- **WHAT YOU NEED TO DO**
Copy each record exactly and skip its pictures.
++++ GIVEN DATA ++++
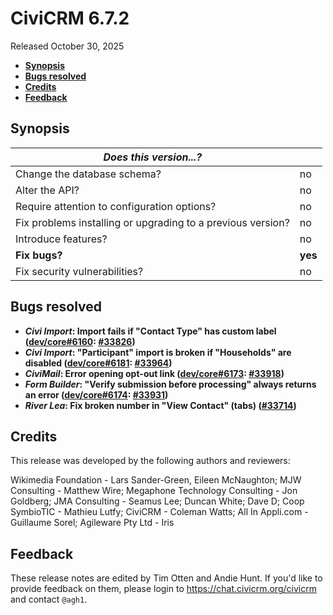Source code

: # CiviCRM 6.7.2

Released October 30, 2025

- **[Synopsis](#synopsis)**
- **[Bugs resolved](#bugs)**
- **[Credits](#credits)**
- **[Feedback](#feedback)**

## <a name="synopsis"></a>Synopsis

| *Does this version...?*                                         |          |
| --------------------------------------------------------------- | -------- |
| Change the database schema?                                     | no       |
| Alter the API?                                                  | no       |
| Require attention to configuration options?                     | no       |
| Fix problems installing or upgrading to a previous version?     | no       |
| Introduce features?                                             | no       |
| **Fix bugs?**                                                   | **yes**  |
| Fix security vulnerabilities?                                   | no       |

## <a name="bugs"></a>Bugs resolved

* **_Civi Import_: Import fails if "Contact Type" has custom label ([dev/core#6160](https://lab.civicrm.org/dev/core/-/issues/6160): [#33826](https://github.com/civicrm/civicrm-core/pull/33826))**
* **_Civi Import_: "Participant" import is broken if "Households" are disabled ([dev/core#6181](https://lab.civicrm.org/dev/core/-/issues/6181): [#33964](https://github.com/civicrm/civicrm-core/pull/33964))**
* **_CiviMail_: Error opening opt-out link ([dev/core#6173](https://lab.civicrm.org/dev/core/-/issues/6173): [#33918](https://github.com/civicrm/civicrm-core/pull/33918))**
* **_Form Builder_: "Verify submission before processing" always returns an error ([dev/core#6174](https://lab.civicrm.org/dev/core/-/issues/6174): [#33931](https://github.com/civicrm/civicrm-core/pull/33931))**
* **_River Lea_: Fix broken number in "View Contact" (tabs) ([#33714](https://github.com/civicrm/civicrm-core/pull/33714))**

## <a name="credits"></a>Credits

This release was developed by the following authors and reviewers:

Wikimedia Foundation - Lars Sander-Green, Eileen McNaughton; MJW Consulting - Matthew
Wire; Megaphone Technology Consulting - Jon Goldberg; JMA Consulting - Seamus Lee; Duncan
White; Dave D; Coop SymbioTIC - Mathieu Lutfy; CiviCRM - Coleman Watts; All In Appli.com -
Guillaume Sorel; Agileware Pty Ltd - Iris

## <a name="feedback"></a>Feedback

These release notes are edited by Tim Otten and Andie Hunt.  If you'd like to
provide feedback on them, please login to https://chat.civicrm.org/civicrm and
contact `@agh1`.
++++
- **RESULT FOR THIS TASK**
Source code

: # CiviCRM 6.7.2

Released October 30, 2025

- **[Synopsis](#synopsis)**
- **[Bugs resolved](#bugs)**
- **[Credits](#credits)**
- **[Feedback](#feedback)**

## <a name="synopsis"></a>Synopsis

| *Does this version...?*                                         |          |
| --------------------------------------------------------------- | -------- |
| Change the database schema?                                     | no       |
| Alter the API?                                                  | no       |
| Require attention to configuration options?                     | no       |
| Fix problems installing or upgrading to a previous version?     | no       |
| Introduce features?                                             | no       |
| **Fix bugs?**                                                   | **yes**  |
| Fix security vulnerabilities?                                   | no       |

## <a name="bugs"></a>Bugs resolved

* **_Civi Import_: Import fails if "Contact Type" has custom label ([dev/core#6160](https://lab.civicrm.org/dev/core/-/issues/6160): [#33826](https://github.com/civicrm/civicrm-core/pull/33826))**
* **_Civi Import_: "Participant" import is broken if "Households" are disabled ([dev/core#6181](https://lab.civicrm.org/dev/core/-/issues/6181): [#33964](https://github.com/civicrm/civicrm-core/pull/33964))**
* **_CiviMail_: Error opening opt-out link ([dev/core#6173](https://lab.civicrm.org/dev/core/-/issues/6173): [#33918](https://github.com/civicrm/civicrm-core/pull/33918))**
* **_Form Builder_: "Verify submission before processing" always returns an error ([dev/core#6174](https://lab.civicrm.org/dev/core/-/issues/6174): [#33931](https://github.com/civicrm/civicrm-core/pull/33931))**
* **_River Lea_: Fix broken number in "View Contact" (tabs) ([#33714](https://github.com/civicrm/civicrm-core/pull/33714))**

## <a name="credits"></a>Credits

This release was developed by the following authors and reviewers:

Wikimedia Foundation - Lars Sander-Green, Eileen McNaughton; MJW Consulting - Matthew
Wire; Megaphone Technology Consulting - Jon Goldberg; JMA Consulting - Seamus Lee; Duncan
White; Dave D; Coop SymbioTIC - Mathieu Lutfy; CiviCRM - Coleman Watts; All In Appli.com -
Guillaume Sorel; Agileware Pty Ltd - Iris

## <a name="feedback"></a>Feedback

These release notes are edited by Tim Otten and Andie Hunt.  If you'd like to
provide feedback on them, please login to https://chat.civicrm.org/civicrm and
contact `@agh1`.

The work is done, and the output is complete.